We had planned to go to the courthouse the following morning (Tuesday) to get our marriage license.  My dear fiancé was suggesting we get the license and sign it at the same time!

This caught me a little off guard.  I mean, sure, of course we'd be getting married - what difference would a couple of days make in the long run?  The real concern was making sure our marriage would be legal before we left the country after our wedding.  We'd planned on leaving for our honeymoon the day after the wedding, and flying back to Chile two weeks after the wedding - what if we couldn't get the documents finalized before we left the country??
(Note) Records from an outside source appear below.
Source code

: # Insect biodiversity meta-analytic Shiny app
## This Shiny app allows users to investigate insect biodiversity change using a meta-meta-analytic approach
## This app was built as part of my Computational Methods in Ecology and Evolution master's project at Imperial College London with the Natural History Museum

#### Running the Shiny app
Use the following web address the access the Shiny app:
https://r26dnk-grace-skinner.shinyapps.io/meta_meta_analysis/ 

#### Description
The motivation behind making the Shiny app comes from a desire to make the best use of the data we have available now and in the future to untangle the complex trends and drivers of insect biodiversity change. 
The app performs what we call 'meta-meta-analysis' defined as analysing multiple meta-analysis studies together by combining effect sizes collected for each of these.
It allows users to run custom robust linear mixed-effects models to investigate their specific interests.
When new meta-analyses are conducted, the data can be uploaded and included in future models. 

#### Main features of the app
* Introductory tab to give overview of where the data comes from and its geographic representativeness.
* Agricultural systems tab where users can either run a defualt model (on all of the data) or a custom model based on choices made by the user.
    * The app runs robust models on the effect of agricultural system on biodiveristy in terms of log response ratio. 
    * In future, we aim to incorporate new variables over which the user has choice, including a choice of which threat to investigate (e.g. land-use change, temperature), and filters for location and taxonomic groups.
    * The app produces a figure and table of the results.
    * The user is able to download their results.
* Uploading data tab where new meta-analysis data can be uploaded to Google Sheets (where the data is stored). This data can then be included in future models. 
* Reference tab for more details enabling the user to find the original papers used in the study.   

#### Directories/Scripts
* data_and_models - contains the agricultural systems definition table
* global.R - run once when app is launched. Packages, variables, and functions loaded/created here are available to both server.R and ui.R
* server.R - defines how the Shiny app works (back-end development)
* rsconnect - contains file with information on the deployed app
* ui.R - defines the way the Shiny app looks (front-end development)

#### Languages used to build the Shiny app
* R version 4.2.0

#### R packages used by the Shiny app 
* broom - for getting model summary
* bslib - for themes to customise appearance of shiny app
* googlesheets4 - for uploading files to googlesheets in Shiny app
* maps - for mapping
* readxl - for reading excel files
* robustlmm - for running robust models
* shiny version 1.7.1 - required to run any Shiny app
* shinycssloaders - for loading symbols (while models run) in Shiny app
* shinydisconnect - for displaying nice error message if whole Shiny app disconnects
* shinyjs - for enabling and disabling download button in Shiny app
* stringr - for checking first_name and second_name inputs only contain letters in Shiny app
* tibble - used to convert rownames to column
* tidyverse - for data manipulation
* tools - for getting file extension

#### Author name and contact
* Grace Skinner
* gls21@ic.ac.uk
No matter when we signed the documents, our "wedding" would still be the one we had planned for so long.  Our real wedding - the date we celebrate for anniversaries, the one we share with family and friends, the one that links us in our minds and hearts - would be the celebration on Sunday.

I must remind you - we had done NO research at all on courthouse weddings!  We were blindly assuming at this point that you could show up, sign a document, and be done with it.

We decided we'd hedge our bets with the courthouse - if we could sign the documents Tuesday morning, great!  We'd be married!  No worries for legality later!  If not - oh well!  We'd be getting married anyways come Sunday!

This was all so EXCITING!  We might be husband and wife (technically) the next morning!  A courthouse wedding!  I'm not much for crowds anyways, plus Mrs. Mary Jane's courthouse wedding was so incredibly beautiful.  You know what this means?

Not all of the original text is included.